-------- GIVEN INFORMATION --------
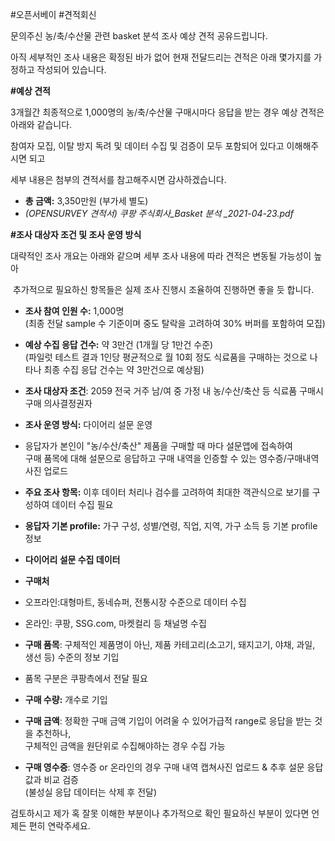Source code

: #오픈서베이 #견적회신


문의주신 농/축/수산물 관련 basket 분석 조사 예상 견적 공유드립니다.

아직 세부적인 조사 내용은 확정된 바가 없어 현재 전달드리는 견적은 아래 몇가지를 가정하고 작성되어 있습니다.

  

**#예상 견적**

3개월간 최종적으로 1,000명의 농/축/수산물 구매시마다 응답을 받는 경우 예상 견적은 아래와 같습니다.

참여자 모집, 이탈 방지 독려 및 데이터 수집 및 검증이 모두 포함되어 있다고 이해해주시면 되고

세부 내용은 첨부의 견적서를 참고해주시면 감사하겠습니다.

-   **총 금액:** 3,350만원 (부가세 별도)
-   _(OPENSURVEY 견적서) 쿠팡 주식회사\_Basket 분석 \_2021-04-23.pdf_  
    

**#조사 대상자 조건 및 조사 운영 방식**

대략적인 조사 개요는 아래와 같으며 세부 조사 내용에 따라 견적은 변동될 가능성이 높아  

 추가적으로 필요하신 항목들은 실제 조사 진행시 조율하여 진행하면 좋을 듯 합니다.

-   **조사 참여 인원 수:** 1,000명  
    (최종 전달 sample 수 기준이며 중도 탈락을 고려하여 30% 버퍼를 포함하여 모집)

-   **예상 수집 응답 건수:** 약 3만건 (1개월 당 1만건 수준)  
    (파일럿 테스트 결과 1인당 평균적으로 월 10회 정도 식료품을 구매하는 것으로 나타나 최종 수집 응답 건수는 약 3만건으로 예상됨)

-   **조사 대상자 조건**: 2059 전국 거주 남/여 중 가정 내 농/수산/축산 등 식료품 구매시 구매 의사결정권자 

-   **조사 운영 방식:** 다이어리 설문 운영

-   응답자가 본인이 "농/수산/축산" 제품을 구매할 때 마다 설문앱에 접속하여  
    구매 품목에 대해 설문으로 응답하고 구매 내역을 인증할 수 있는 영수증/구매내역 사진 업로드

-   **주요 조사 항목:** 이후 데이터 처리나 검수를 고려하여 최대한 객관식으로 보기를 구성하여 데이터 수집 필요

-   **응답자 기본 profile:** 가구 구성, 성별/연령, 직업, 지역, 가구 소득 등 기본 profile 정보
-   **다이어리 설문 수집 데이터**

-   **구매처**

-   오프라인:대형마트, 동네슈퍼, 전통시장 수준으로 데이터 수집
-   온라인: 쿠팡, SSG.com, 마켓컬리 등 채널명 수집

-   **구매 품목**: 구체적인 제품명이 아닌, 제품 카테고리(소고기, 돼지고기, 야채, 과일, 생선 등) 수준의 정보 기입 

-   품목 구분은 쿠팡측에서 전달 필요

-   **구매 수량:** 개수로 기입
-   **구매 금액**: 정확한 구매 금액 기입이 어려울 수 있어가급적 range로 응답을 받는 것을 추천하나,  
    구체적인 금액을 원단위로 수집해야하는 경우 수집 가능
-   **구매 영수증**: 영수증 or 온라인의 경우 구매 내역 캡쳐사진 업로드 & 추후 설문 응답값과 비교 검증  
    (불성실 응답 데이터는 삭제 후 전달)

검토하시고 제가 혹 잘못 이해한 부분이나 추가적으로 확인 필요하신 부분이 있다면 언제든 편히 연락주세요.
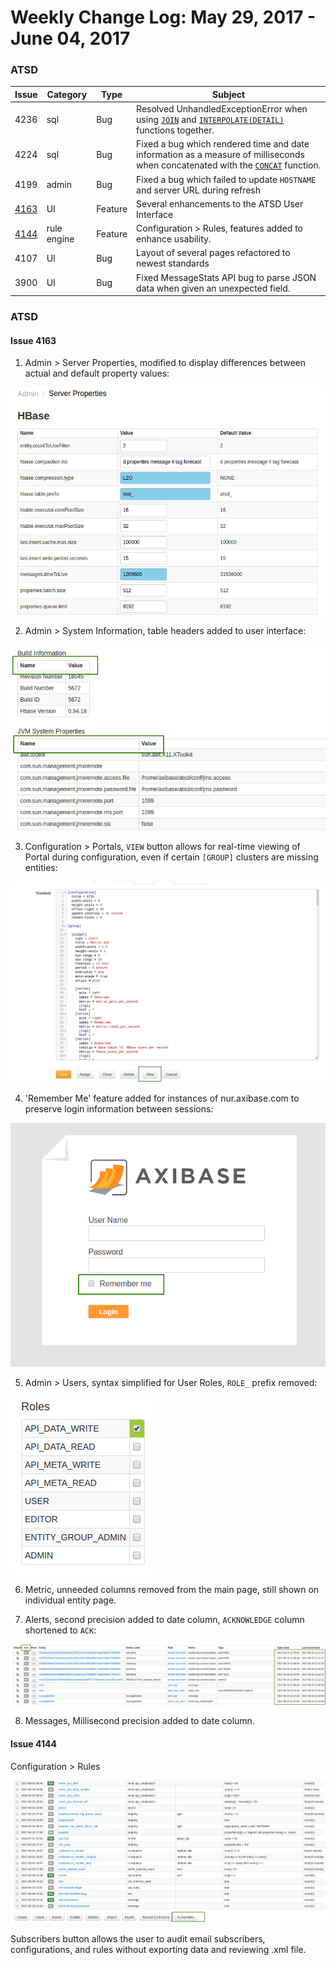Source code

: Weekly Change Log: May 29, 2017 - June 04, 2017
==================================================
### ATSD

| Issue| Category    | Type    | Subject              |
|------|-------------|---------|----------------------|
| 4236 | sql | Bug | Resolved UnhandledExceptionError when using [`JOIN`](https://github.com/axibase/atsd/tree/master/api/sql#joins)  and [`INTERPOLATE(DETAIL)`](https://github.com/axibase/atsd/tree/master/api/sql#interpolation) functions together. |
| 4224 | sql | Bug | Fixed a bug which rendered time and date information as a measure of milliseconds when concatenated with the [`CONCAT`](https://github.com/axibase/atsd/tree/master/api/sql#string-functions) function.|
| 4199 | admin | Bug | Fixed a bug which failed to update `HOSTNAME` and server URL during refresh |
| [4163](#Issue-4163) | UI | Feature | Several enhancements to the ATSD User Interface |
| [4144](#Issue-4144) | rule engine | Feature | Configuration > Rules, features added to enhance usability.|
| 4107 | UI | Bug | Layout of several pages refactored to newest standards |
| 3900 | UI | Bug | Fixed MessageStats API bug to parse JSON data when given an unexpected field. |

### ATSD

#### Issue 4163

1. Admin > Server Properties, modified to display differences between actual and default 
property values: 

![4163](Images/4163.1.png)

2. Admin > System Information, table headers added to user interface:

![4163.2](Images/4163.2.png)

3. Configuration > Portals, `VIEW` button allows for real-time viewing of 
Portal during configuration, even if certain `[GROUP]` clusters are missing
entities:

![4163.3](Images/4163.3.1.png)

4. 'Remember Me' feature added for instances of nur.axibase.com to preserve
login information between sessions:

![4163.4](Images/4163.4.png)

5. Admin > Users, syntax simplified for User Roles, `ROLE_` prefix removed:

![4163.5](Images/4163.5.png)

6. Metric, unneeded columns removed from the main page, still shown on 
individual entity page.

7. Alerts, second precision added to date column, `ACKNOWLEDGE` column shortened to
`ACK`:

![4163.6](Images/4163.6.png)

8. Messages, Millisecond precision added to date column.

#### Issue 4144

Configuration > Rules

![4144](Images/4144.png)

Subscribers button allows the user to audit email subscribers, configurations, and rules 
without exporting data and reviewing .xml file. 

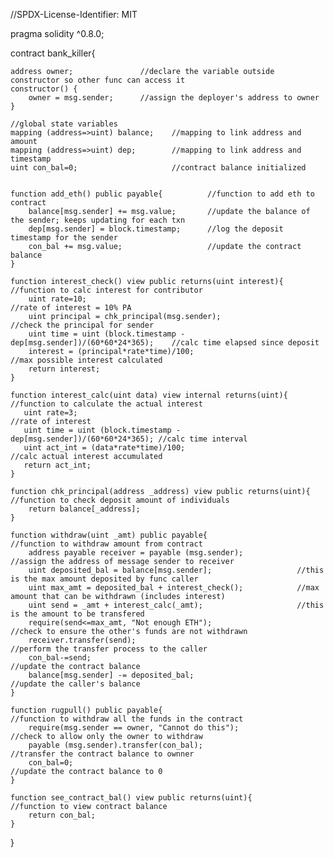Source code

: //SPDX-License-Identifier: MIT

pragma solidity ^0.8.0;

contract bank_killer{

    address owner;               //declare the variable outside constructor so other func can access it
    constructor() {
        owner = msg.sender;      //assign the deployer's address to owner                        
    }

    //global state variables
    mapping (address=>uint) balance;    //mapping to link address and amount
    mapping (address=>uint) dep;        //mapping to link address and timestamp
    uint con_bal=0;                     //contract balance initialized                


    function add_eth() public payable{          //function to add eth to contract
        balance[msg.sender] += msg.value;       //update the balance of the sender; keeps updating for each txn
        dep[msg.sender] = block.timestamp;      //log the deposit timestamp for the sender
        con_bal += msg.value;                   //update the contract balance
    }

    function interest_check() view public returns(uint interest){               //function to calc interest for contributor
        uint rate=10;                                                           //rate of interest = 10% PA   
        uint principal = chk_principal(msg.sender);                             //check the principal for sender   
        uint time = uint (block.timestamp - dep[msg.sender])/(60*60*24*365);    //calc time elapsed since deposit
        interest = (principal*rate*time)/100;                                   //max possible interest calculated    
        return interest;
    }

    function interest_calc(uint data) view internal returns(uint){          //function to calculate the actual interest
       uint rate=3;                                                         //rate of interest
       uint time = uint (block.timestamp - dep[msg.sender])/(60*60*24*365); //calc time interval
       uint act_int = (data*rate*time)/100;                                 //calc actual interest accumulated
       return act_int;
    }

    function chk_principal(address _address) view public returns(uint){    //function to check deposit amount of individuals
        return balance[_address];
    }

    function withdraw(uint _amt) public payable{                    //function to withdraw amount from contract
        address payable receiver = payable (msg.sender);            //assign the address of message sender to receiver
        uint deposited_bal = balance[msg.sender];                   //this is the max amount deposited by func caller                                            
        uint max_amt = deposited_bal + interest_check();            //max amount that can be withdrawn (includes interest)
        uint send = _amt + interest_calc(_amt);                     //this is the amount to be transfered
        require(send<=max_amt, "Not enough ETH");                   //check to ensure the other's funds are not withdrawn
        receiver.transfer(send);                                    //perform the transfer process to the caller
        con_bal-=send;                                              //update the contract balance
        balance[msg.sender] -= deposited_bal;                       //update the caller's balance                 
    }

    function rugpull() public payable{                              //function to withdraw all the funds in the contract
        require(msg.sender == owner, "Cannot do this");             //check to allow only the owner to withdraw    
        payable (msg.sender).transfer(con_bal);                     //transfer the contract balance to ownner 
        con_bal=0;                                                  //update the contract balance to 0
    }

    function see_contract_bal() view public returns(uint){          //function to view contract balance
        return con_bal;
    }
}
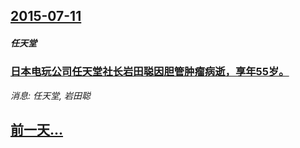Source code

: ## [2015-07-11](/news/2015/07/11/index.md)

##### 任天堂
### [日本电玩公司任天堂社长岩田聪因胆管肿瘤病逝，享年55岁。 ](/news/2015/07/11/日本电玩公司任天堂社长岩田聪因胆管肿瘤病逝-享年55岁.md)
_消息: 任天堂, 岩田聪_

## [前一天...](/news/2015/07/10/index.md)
--------
- **WHAT YOU HAVE TO DO**
Reproduce only the lines above, starting at the line with "(최종 전달 sample" and ending at the line with "마다 설문앱에 접속하여", exactly as written.

- **WRITTEN REPLY**
    (최종 전달 sample 수 기준이며 중도 탈락을 고려하여 30% 버퍼를 포함하여 모집)

-   **예상 수집 응답 건수:** 약 3만건 (1개월 당 1만건 수준)  
    (파일럿 테스트 결과 1인당 평균적으로 월 10회 정도 식료품을 구매하는 것으로 나타나 최종 수집 응답 건수는 약 3만건으로 예상됨)

-   **조사 대상자 조건**: 2059 전국 거주 남/여 중 가정 내 농/수산/축산 등 식료품 구매시 구매 의사결정권자 

-   **조사 운영 방식:** 다이어리 설문 운영

-   응답자가 본인이 "농/수산/축산" 제품을 구매할 때 마다 설문앱에 접속하여  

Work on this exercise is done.